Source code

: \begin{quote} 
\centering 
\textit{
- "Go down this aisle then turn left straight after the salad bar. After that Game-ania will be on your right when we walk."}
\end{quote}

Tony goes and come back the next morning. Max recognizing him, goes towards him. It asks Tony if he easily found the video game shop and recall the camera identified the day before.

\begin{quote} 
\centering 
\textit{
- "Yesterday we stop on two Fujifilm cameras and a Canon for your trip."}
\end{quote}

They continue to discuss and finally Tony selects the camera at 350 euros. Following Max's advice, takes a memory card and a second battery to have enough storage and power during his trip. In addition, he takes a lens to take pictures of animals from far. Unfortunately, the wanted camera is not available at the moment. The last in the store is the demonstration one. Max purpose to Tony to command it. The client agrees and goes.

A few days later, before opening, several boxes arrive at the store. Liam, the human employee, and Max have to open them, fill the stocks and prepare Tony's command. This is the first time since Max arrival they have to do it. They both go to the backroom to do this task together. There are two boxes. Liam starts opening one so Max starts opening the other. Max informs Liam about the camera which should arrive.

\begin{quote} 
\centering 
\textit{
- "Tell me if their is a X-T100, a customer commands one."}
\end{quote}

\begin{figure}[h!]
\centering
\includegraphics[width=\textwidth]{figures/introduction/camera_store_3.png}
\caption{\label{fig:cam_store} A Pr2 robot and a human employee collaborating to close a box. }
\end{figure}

---

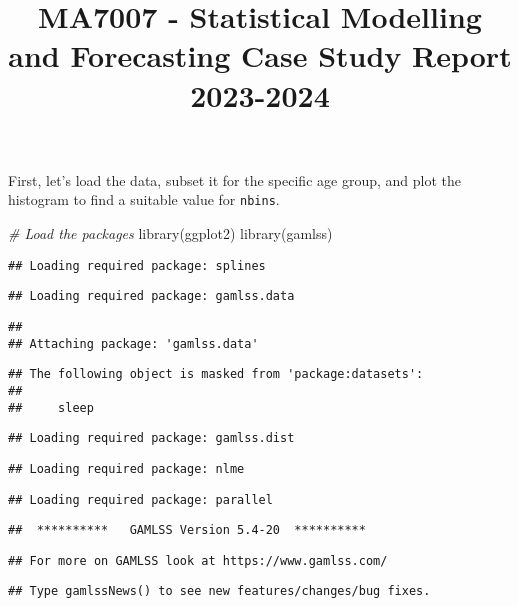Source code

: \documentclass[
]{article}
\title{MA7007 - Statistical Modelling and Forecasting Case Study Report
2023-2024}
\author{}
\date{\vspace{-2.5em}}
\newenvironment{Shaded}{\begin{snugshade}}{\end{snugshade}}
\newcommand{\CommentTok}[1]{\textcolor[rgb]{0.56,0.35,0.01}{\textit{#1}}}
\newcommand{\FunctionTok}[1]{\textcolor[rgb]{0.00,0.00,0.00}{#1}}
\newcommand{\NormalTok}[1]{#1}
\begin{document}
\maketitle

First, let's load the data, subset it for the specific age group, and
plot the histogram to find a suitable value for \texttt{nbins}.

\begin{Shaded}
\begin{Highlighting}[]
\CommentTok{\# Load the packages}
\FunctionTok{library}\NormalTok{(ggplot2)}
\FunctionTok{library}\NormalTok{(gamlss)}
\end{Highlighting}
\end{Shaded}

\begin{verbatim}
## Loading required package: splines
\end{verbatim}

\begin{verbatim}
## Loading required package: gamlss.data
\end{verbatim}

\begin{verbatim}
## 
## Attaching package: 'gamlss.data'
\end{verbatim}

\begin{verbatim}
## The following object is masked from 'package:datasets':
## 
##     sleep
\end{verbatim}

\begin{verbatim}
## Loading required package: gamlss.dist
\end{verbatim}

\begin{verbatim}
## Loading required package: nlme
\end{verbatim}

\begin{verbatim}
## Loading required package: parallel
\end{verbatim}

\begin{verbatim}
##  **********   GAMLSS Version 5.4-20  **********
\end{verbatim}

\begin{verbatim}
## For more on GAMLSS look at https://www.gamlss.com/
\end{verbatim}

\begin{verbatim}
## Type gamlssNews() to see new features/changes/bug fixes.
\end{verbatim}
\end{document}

Description of the task.
Reproduce each line of the records in which the string "this" appears.

Written reply.
- "Go down this aisle then turn left straight after the salad bar. After that Game-ania will be on your right when we walk."}
A few days later, before opening, several boxes arrive at the store. Liam, the human employee, and Max have to open them, fill the stocks and prepare Tony's command. This is the first time since Max arrival they have to do it. They both go to the backroom to do this task together. There are two boxes. Liam starts opening one so Max starts opening the other. Max informs Liam about the camera which should arrive.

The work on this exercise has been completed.